(Your instructions):
Please return the lines of the data that contain "like".
[Data provided Boundary: Start]
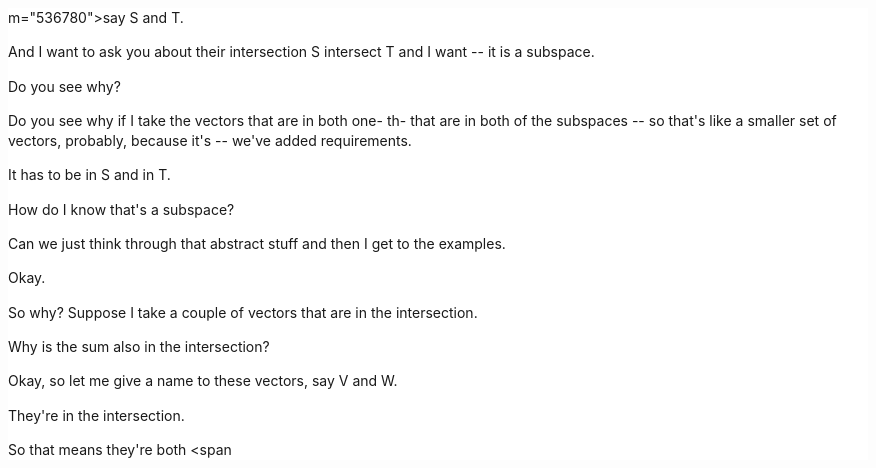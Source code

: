   m="536780">say</span> <span m="537310">S</span> <span m="537620">and</span>
  <span m="537850">T.</span></p><p><span m="540350">And</span> <span
  m="540600">I</span> <span m="540680">want</span> <span m="540890">to</span>
  <span m="540950">ask</span> <span m="541370">you</span> <span
  m="541550">about</span> <span m="541970">their</span> <span
  m="542220">intersection</span> <span m="547300">S</span> <span
  m="547810">intersect</span> <span m="548640">T</span> <span
  m="549420">and</span> <span m="550140">I</span> <span m="550300">want</span>
  <span m="550760">--</span> <span m="551300">it</span> <span
  m="551540">is</span> <span m="552370">a</span> <span
  m="552960">subspace.</span></p><p><span m="557700">Do</span> <span
  m="557760">you</span> <span m="557860">see</span> <span
  m="558070">why?</span></p><p><span m="559430">Do</span> <span
  m="560430">you</span> <span m="561580">see</span> <span m="561800">why</span>
  <span m="562180">if</span> <span m="562380">I</span> <span
  m="562490">take</span> <span m="562880">the</span> <span
  m="562990">vectors</span> <span m="563600">that</span> <span
  m="563790">are</span> <span m="563930">in</span> <span m="564040">both</span>
  <span m="564430">one-</span> <span m="564610">th-</span> <span
  m="564880">that</span> <span m="565220">are</span> <span m="565330">in</span>
  <span m="565420">both</span> <span m="565680">of</span> <span
  m="565770">the</span> <span m="565880">subspaces</span> <span
  m="566790">--</span> <span m="567930">so</span> <span m="568040">that's</span>
  <span m="568240">like</span> <span m="568420">a</span> <span
  m="568510">smaller</span> <span m="569370">set</span> <span
  m="569640">of</span> <span m="569720">vectors,</span> <span
  m="570170">probably,</span> <span m="570490">because</span> <span
  m="570760">it's</span> <span m="571000">--</span> <span
  m="571250">we've</span> <span m="571450">added</span> <span
  m="571820">requirements.</span></p><p><span m="572540">It</span> <span
  m="572640">has</span> <span m="572860">to</span> <span m="572950">be</span>
  <span m="573170">in</span> <span m="573430">S</span> <span
  m="573720">and</span> <span m="574120">in</span> <span
  m="574370">T.</span></p><p><span m="576370">How</span> <span
  m="576650">do</span> <span m="576790">I</span> <span m="576900">know</span>
  <span m="577140">that's</span> <span m="577390">a</span> <span
  m="577480">subspace?</span></p><p><span m="578100">Can</span> <span
  m="578230">we</span> <span m="578330">just</span> <span
  m="578600">think</span> <span m="578850">through</span> <span
  m="579130">that</span> <span m="579500">abstract</span> <span
  m="580250">stuff</span> <span m="580560">and</span> <span
  m="580720">then</span> <span m="580920">I</span> <span m="581040">get</span>
  <span m="581410">to</span> <span m="581540">the</span> <span
  m="581960">examples.</span></p><p><span m="583640">Okay.</span></p><p><span
  m="584870">So</span> <span m="585020">why?</span> <span
  m="585940">Suppose</span> <span m="586960">I</span> <span
  m="587090">take</span> <span m="588180">a</span> <span
  m="588620">couple</span> <span m="588930">of</span> <span
  m="589020">vectors</span> <span m="589490">that</span> <span
  m="589660">are</span> <span m="589800">in</span> <span m="589910">the</span>
  <span m="590030">intersection.</span></p><p><span m="591040">Why</span> <span
  m="591620">is</span> <span m="592110">the</span> <span m="592270">sum</span>
  <span m="593330">also</span> <span m="594160">in</span> <span
  m="594260">the</span> <span m="594360">intersection?</span></p><p><span
  m="596500">Okay,</span> <span m="596790">so</span> <span m="596990">let</span>
  <span m="597110">me</span> <span m="597210">give</span> <span
  m="597420">a</span> <span m="597500">name</span> <span m="597800">to</span>
  <span m="597930">these</span> <span m="598150">vectors,</span> <span
  m="598560">say</span> <span m="598780">V</span> <span m="599130">and</span>
  <span m="599270">W.</span></p><p><span m="600900">They're</span> <span
  m="601230">in</span> <span m="601460">the</span> <span
  m="601570">intersection.</span></p><p><span m="602280">So</span> <span
  m="602410">that</span> <span m="602590">means</span> <span
  m="602800">they're</span> <span m="602910">both</span> <span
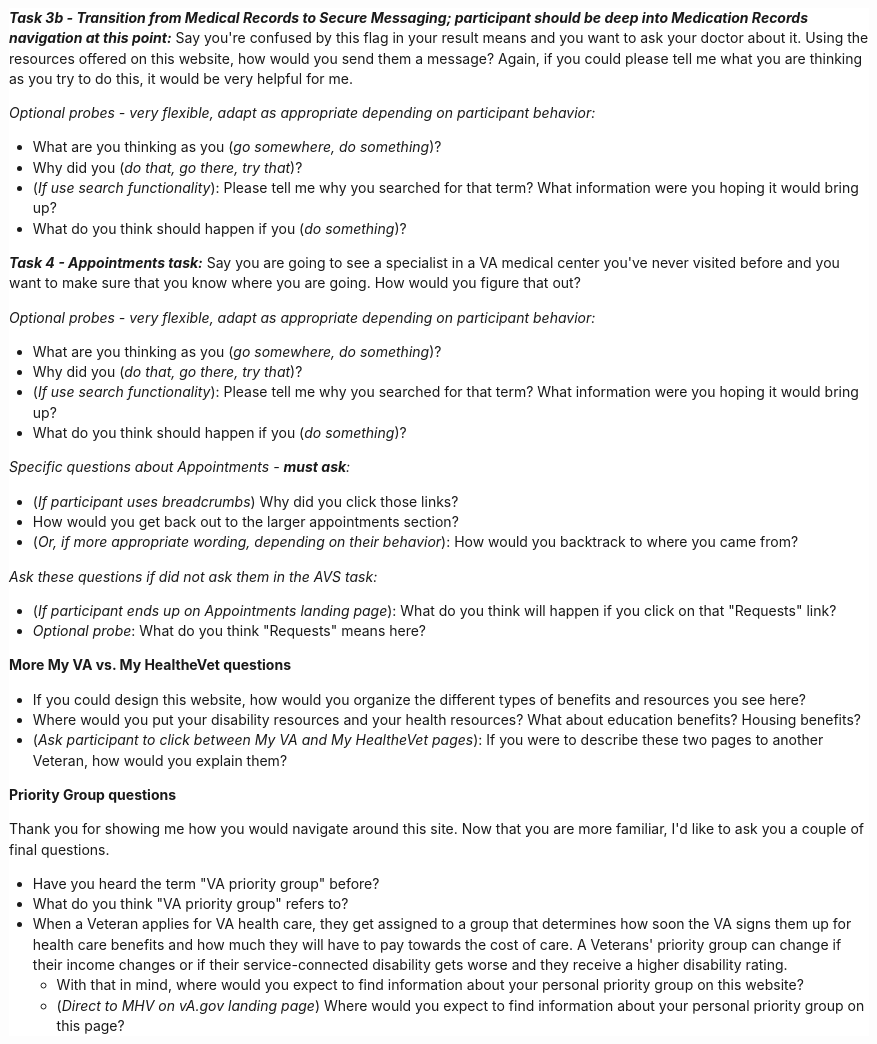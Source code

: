 **_Task 3b - Transition from Medical Records to Secure Messaging; participant should be deep into Medication Records navigation at this point:_** Say you're confused by this flag in your result means and you want to ask your doctor about it. Using the resources offered on this website, how would you send them a message? Again, if you could please tell me what you are thinking as you try to do this, it would be very helpful for me. 

_Optional probes - very flexible, adapt as appropriate depending on participant behavior:_ 
- What are you thinking as you (_go somewhere, do something_)? 
- Why did you (_do that, go there, try that_)? 
- (_If use search functionality_): Please tell me why you searched for that term? What information were you hoping it would bring up?
- What do you think should happen if you (_do something_)? 

**_Task 4 - Appointments task:_** Say you are going to see a specialist in a VA medical center you've never visited before and you want to make sure that you know where you are going. How would you figure that out? 

_Optional probes - very flexible, adapt as appropriate depending on participant behavior:_ 
- What are you thinking as you (_go somewhere, do something_)? 
- Why did you (_do that, go there, try that_)? 
- (_If use search functionality_): Please tell me why you searched for that term? What information were you hoping it would bring up?
- What do you think should happen if you (_do something_)? 

_Specific questions about Appointments - **must ask**:_ 

- (_If participant uses breadcrumbs_) Why did you click those links? 
- How would you get back out to the larger appointments section? 
- (_Or, if more appropriate wording, depending on their behavior_): How would you backtrack to where you came from?

_Ask these questions if did not ask them in the AVS task:_ 
- (_If participant ends up on Appointments landing page_): What do you think will happen if you click on that "Requests" link? 
- _Optional probe_: What do you think "Requests" means here?

**More My VA vs. My HealtheVet questions**

- If you could design this website, how would you organize the different types of benefits and resources you see here? 
- Where would you put your disability resources and your health resources? What about education benefits? Housing benefits? 
- (_Ask participant to click between My VA and My HealtheVet pages_): If you were to describe these two pages to another Veteran, how would you explain them?

**Priority Group questions**

Thank you for showing me how you would navigate around this site. Now that you are more familiar, I'd like to ask you a couple of final questions. 

- Have you heard the term "VA priority group" before?
- What do you think "VA priority group" refers to? 
- When a Veteran applies for VA health care, they get assigned to a group that determines how soon the VA signs them up for health care benefits and how much they will have to pay towards the cost of care. A Veterans' priority group can change if their income changes or if their service-connected disability gets worse and they receive a higher disability rating.
   - With that in mind, where would you expect to find information about your personal priority group on this website?
   - (_Direct to MHV on vA.gov landing page_) Where would you expect to find information about your personal priority group on this page?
[Data provided Boundary: End]
(Solution):
  <span m="568240">like</span> <span m="568420">a</span> <span
Thank you for showing me how you would navigate around this site. Now that you are more familiar, I'd like to ask you a couple of final questions. 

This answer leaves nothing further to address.